• _Activity_
After finding the line that contains "- **Full Security Team**: $350K (70%)" in the entries below, retype it and every following line precisely, the last included.

• _Extracted material_
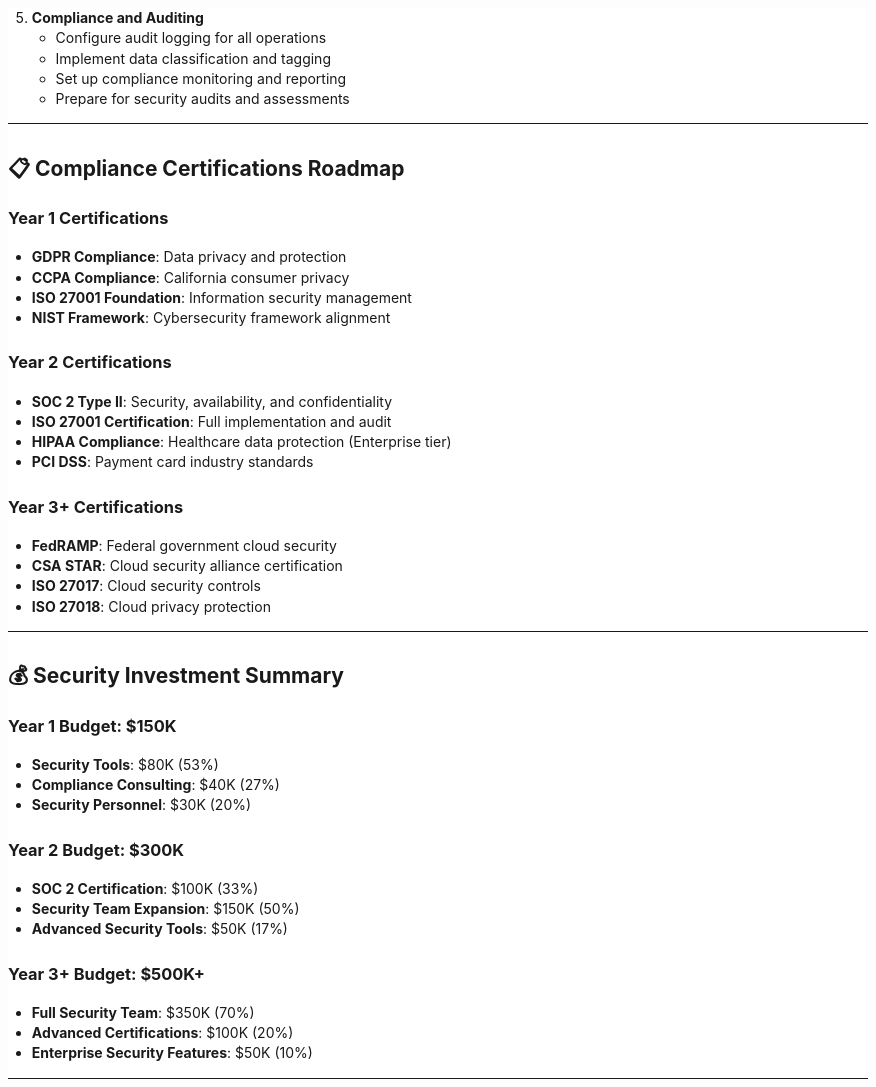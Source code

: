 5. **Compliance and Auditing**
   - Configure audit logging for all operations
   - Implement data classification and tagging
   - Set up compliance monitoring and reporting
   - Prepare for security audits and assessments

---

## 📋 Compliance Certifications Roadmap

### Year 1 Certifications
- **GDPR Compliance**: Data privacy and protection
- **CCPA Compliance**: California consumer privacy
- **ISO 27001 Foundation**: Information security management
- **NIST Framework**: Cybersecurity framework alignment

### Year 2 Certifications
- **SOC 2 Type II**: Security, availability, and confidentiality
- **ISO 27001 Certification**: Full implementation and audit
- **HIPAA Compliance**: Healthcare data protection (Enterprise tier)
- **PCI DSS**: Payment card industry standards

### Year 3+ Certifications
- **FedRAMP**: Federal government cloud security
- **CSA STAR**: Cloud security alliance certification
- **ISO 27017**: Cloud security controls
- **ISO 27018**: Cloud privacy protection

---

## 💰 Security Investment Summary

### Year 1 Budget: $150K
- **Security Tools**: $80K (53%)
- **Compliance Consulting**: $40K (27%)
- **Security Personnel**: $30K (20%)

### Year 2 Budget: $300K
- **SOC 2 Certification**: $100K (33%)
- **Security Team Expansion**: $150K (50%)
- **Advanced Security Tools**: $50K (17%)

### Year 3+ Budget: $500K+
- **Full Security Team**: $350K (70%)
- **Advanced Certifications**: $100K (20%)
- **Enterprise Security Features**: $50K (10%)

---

• _Answer space_
- **Full Security Team**: $350K (70%)
- **Advanced Certifications**: $100K (20%)
- **Enterprise Security Features**: $50K (10%)

---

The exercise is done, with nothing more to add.